The province amalgamated nine regional health authorities into a single body in 2015 with four geographic zones.
But those zones are too large and the territory too diverse, said Andrew Lynk, a Cape Bretoner who serves as chief of pediatrics at the IWK Health Centre in Halifax.
“I think we need someone at the executive level to really be on the ground [in Cape Breton] and helping out,” he said.
“I think it’s hard to do from Halifax.”
No ‘magic elixir’
In recent years, Cape Breton’s emergency rooms have become crowded while the island has suffered a steady loss of physicians and specialists. Some doctors continue to practise but have quit administrative positions with the health authority.
More recently, the four hospitals in and around Sydney made headlines for having a death rate that’s among the highest in Canada.
“I’m not suggesting having all local leadership in Cape Breton is going to be a magic elixir — it won’t,” said Lynk.
“But without it, I think it’s going to be much harder to manage the complexity and manage the crises and manage quality improvement and all those type of things.”
As of Monday, there were 119 vacancies for doctors or specialists across the province. One-third of those were in the Eastern Zone, which includes Cape Breton and parts of Guysborough and Antigonish counties on the mainland.
A family physician, Dr. Meaghan Keating, quit last week as the zone’s family practice network lead, sparking an outcry on social media.
At least two doctors, Monika Dutt of Sydney and Jeannie MacGillivray of Antigonish, say they have been forced to leave the area within the last six months after trying to negotiate part-time work hours with the health authority.
The island has also lost several psychiatrists in the last year, including the department head, and is without a child and adolescent psychiatrist.
‘We do have local leadership,’ says NSHA
Janet Knox, CEO of the Nova Scotia Health Authority, said all areas of the province are facing challenges, in part due to the amalgamation of the former district health authorities.
“I think change is really challenging,” she said. “This is massive change — change in roles, change in relationships, and we’re learning together.”

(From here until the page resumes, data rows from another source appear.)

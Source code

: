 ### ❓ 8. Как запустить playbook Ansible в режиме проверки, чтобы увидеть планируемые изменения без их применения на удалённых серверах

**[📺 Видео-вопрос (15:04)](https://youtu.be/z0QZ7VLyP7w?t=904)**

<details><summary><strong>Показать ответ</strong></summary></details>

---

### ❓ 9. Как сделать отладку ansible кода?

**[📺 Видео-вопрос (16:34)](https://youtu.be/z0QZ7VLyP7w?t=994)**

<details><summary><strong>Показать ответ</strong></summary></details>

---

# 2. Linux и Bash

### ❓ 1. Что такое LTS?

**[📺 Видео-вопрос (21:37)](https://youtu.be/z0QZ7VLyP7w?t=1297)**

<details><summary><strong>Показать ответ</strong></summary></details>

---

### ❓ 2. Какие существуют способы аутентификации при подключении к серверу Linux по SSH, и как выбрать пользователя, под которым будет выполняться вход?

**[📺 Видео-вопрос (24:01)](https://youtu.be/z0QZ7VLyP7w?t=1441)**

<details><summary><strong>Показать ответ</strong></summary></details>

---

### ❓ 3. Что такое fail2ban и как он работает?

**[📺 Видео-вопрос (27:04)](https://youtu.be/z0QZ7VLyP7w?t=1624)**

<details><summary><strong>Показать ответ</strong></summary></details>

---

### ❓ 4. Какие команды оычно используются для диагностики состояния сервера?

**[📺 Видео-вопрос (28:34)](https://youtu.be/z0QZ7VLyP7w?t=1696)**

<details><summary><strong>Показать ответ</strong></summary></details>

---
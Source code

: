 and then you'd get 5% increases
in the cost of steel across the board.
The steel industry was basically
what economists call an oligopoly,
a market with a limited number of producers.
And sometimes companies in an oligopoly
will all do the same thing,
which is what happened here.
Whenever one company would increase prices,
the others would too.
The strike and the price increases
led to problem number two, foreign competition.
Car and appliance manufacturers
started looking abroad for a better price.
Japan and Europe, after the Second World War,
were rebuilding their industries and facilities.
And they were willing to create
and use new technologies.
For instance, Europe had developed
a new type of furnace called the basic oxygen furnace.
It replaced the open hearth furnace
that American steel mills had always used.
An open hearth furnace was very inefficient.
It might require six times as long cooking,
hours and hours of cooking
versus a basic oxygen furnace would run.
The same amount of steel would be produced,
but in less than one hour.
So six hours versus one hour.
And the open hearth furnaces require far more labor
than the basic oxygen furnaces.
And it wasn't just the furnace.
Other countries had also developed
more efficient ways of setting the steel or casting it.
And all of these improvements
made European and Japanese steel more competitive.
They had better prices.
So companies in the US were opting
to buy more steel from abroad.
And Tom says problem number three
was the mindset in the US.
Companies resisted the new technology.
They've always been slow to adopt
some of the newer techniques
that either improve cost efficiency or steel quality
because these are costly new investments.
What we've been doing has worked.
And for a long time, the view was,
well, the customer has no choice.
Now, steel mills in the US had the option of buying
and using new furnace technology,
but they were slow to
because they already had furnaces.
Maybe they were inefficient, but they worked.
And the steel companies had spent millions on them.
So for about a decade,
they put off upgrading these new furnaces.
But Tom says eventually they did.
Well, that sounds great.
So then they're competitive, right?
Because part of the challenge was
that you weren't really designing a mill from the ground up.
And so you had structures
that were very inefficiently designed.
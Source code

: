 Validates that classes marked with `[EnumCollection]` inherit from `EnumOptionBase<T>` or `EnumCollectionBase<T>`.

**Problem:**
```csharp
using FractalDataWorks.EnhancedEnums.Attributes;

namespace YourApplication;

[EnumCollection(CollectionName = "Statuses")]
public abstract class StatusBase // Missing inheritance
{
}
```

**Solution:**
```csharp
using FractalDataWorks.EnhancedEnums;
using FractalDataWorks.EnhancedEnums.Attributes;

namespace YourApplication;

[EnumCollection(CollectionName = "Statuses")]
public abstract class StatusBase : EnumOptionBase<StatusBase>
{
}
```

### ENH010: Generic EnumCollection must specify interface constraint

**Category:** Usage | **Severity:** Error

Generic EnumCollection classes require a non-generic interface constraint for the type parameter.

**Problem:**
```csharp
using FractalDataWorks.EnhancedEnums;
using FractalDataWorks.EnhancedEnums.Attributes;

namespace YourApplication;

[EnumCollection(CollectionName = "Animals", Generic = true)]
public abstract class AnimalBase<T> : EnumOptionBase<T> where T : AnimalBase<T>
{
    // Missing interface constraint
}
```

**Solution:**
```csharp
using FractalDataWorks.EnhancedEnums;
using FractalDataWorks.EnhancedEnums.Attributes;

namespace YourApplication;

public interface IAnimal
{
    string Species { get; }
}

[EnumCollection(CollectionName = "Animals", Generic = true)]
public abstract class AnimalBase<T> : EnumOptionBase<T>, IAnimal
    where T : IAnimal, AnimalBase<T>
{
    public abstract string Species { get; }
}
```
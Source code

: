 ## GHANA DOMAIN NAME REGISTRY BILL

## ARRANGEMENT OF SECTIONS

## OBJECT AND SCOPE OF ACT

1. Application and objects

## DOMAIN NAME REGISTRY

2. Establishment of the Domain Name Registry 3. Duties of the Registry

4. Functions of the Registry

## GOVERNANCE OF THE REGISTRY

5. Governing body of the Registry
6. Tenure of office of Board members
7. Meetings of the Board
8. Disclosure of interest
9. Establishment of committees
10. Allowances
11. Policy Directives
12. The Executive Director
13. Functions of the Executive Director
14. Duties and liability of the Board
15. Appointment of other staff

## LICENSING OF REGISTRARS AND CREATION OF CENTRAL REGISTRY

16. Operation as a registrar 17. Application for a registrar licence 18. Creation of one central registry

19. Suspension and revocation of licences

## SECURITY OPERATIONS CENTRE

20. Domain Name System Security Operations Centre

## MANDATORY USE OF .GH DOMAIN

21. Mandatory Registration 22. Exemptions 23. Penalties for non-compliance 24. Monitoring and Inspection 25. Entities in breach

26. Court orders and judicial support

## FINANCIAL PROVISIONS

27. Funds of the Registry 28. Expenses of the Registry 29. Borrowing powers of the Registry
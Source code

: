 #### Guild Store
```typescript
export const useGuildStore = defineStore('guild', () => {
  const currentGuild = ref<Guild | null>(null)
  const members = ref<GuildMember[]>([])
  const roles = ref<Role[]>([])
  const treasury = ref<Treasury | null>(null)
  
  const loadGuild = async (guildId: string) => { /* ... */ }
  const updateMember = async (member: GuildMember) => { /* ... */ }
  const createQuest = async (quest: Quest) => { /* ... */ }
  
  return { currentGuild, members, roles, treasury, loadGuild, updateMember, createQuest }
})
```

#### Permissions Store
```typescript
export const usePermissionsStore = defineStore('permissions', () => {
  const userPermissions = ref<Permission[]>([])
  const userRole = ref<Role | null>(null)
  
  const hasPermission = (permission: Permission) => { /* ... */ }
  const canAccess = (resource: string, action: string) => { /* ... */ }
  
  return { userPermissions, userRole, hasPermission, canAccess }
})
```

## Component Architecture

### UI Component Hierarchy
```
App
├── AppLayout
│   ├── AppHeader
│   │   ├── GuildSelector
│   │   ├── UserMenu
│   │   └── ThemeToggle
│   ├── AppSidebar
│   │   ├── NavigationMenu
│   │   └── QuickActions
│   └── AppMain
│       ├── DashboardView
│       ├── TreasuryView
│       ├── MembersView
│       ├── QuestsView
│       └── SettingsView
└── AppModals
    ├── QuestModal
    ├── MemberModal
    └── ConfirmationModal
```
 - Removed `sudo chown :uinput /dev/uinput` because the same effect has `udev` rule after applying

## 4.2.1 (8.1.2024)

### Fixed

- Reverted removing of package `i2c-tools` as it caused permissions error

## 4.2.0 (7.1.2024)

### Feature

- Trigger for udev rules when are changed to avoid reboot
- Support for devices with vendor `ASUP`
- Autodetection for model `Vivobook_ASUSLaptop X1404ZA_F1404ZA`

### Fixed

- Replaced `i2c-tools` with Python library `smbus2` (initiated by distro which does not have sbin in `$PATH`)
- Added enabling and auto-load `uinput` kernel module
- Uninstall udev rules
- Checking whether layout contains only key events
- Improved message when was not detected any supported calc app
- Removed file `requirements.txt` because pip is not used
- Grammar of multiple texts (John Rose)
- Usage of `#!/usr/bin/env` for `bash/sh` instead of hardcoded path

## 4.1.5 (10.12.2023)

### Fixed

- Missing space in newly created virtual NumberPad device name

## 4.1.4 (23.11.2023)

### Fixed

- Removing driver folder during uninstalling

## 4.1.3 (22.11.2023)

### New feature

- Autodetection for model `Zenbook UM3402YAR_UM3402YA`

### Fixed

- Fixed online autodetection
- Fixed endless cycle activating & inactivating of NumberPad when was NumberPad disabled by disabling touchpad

But Knox said not all decisions are made in Halifax.
“We do have local leadership in Cape Breton,” she said. “We do have local leadership in the zones and they have the authority to make the decisions.”
Gains being made
Doctors retire, move or leave administrative positions for a variety of reasons, Knox said, and personnel changes are to be expected.
She noted that Cape Breton is seeing improvement in some areas.
The Eastern Zone has the least number of residents on a waiting list looking for a family doctor and recruitment is replacing some of the doctors who have left, she said.
Knox also pointed to the impending closure of aging hospitals in North Sydney and New Waterford and the redevelopment of two others as a gain.
“I keep focused on the long outcome, and I’m very excited about the potential in the Cape Breton Regional Municipality, because that’s a whole in-system planning that’s never been done to that extent in this province before.”